TASK DETAILS. Lines before the one containing "发表于 2020-8-9 00:50" are to be skipped; reproduce that line and the rest of the records below exactly.

########################################

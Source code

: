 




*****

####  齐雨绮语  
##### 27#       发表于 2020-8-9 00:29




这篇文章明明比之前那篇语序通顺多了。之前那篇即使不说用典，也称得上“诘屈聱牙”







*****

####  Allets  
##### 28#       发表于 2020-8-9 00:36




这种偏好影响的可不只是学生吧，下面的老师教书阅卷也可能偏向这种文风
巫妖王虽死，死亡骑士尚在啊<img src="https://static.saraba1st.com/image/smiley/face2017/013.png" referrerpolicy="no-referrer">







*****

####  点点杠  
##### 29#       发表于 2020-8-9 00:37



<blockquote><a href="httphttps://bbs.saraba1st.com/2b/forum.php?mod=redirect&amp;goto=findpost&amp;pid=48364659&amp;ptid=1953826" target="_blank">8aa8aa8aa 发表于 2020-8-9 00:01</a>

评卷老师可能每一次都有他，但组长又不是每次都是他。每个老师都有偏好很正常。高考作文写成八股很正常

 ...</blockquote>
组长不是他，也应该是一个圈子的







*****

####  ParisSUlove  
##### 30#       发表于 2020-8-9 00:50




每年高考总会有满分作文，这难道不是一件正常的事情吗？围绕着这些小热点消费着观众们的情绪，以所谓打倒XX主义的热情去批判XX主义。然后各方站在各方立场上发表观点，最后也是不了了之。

########################################

EXERCISE ANSWER.
##### 30#       发表于 2020-8-9 00:50




每年高考总会有满分作文，这难道不是一件正常的事情吗？围绕着这些小热点消费着观众们的情绪，以所谓打倒XX主义的热情去批判XX主义。然后各方站在各方立场上发表观点，最后也是不了了之。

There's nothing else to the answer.